A raft of cases has come out in the last week or so, so it is high time for a round up. I’ll start with two cases from the Court of Appeal followed by the headnotes from a series of mundane tribunal determinations. One wonders why some of these get reported but other more interesting determinations of more general application do not. I’ve been meaning to draft a post on this subject and this may spur me on.
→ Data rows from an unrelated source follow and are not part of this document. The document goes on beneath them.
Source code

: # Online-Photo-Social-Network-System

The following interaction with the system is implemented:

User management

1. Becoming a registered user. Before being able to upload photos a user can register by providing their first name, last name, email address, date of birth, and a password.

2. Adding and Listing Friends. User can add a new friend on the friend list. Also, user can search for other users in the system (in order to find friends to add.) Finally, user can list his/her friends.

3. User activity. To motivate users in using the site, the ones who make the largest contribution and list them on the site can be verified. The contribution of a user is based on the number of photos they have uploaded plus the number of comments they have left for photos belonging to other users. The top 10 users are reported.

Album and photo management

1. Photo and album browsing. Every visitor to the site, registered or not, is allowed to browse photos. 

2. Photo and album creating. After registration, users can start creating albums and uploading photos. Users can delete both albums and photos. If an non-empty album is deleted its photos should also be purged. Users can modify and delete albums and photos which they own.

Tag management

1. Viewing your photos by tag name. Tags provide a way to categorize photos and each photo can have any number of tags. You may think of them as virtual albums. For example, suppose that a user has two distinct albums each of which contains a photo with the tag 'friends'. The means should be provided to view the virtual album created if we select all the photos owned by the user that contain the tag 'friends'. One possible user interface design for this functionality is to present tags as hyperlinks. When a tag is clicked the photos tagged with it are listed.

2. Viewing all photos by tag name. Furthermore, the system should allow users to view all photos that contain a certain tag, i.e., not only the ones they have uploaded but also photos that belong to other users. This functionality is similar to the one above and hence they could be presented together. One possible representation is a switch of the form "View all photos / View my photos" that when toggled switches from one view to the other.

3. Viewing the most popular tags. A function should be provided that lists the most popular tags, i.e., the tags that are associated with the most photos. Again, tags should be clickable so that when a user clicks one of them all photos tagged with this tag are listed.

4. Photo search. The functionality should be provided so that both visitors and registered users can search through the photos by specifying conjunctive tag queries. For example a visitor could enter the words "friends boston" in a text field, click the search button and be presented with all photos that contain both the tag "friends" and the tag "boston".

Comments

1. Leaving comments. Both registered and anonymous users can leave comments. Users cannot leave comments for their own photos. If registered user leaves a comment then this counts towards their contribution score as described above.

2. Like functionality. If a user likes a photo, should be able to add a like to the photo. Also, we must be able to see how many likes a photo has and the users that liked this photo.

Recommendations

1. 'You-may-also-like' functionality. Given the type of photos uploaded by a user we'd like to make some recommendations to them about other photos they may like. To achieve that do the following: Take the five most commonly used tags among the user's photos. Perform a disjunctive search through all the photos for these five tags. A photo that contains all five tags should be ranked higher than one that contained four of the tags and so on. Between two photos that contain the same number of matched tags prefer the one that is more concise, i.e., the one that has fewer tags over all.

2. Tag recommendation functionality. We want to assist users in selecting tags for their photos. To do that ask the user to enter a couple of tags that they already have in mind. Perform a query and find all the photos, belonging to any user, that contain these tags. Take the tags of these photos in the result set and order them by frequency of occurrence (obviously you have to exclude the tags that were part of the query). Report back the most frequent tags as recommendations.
Lee v Secretary of State for the Home Department  EWCA Civ 348 provides a timely reminder that family life and the interests of children do not trump all other considerations. Or, perhaps more accurately, that the higher courts will not always intervene where an immigration judge reaches a view on the question of proportionality. The facts were somewhat unsympathetic in this case. Although there were two affected children, the Appellant had not cohabited with them for long and had an absolutely terrible immigration history and very serious criminal convictions. Lord Justice Sedley, who has more or less retired as of last week (any volunteers out there for a retrospective?), said this:
“The tragic consequence is that this family, short-lived as it has been, will be broken up for ever because of the appellant’s bad behaviour. That is what deportation does. Sometimes the balance between its justification and its consequences falls the other way, but whether it does so is a question for an immigration judge. Unless he has made a mistake of law in reaching his conclusion – and we readily accept that this may include an error of approach – his decision is final. In our judgment the immigration judge in the present case reached a permissible conclusion by means of a properly structured appraisal of the evidence, informed by a correct understanding of the legal importance of a child’s best interests. It follows that this appeal has to be dismissed.”
The case of Secretary of State for the Home Department v MK (Tunisia)  EWCA Civ 333 is a highly technical discussion about in and out of country appeal rights. The background was very unusual and brings to mind the case of Mehran Karimi Nasseri, popularised in Tom Hanks film The Terminal. Suffice it to say that the Home Office attempted and failed to argue that there was no in country right of appeal against curtailment of ILR where the person is outside the United Kingdom.
Now to the batch of tribunal cases…
KG (Gurkhas; overage dependants; policy) Nepal  UKUT 117 (IAC)
Neither the concession in Limbu  EWHC 2261 (Admin) nor the judgment of Blake J can be regarded as giving any rights to an over-age dependant family member of a former Gurkha.
SI (variation/curtailment:human rights ground) Pakistan  UKUT 118 (IAC)
In an appeal against a refusal to vary leave or a decision to curtail leave or a decision to vary leave such that an individual’s leave is effectively curtailed, there is a right of appeal on human rights grounds. There is nothing in SA (Pakistan) & Ors v SSHD  EWCA Civ 210 which suggests to the contrary or which was intended by the Court to contradict its judgment in JM (Liberia) v SSHD  EWCA Civ 1402.
Aleem (Pankina-Uplift for overseas earnings) Sri Lanka  UKUT 120 (IAC)
The requirement by the respondent that an applicant for leave to remain as a Tier 1 (General) Migrant, whose last leave was as a Tier 4 (General) Student), must have physically undertaken work in an overseas country for an uplift to apply to his earnings in that country, is imposed by Guidance only and is not contained in the Rules. Thus, in line with SSHD v Pankina  EWCA Civ 719, this Guidance is ineffective to impose such an additional requirement.
CHH (Notices Regulations – right of appeal – leave to remain) Jamaica  UKUT 00121 (IAC)
A person under the Nationality, Immigration and Asylum Act 2002 who has under the statute, only a restricted right of appeal, has, by reason of the Immigration (Notices) Regulations 2003, a right of appeal that is unrestricted as to time.
VB (Student – attendance and progress not equated) Jamaica  UKUT 00119 (IAC)
In a student appeal, satisfactory progress cannot be assumed from a good record of attendance.
Mushtaq (clarity of judge’s decision) Pakistan  UKUT 00122 (IAC)
It is wrong to allow an appellant’s appeal simply on the basis that some findings of fact are made in his favour, when those findings do not entitle him to further leave to remain in the capacity sought under the Immigration Rules. In such a case, the appeal should be dismissed under the Immigration Rules.
Adubiri-Gyimah and others (Post-study work – Listed institution) Ghana  UKUT 00123 (IAC)
The requirement imposed by the Immigration Rules, Appendix A, Table 9, paragraph 2(a) on an applicant as a Tier 1 (Post-Study Work) Migrant relates to the status of the relevant institution at the time of study.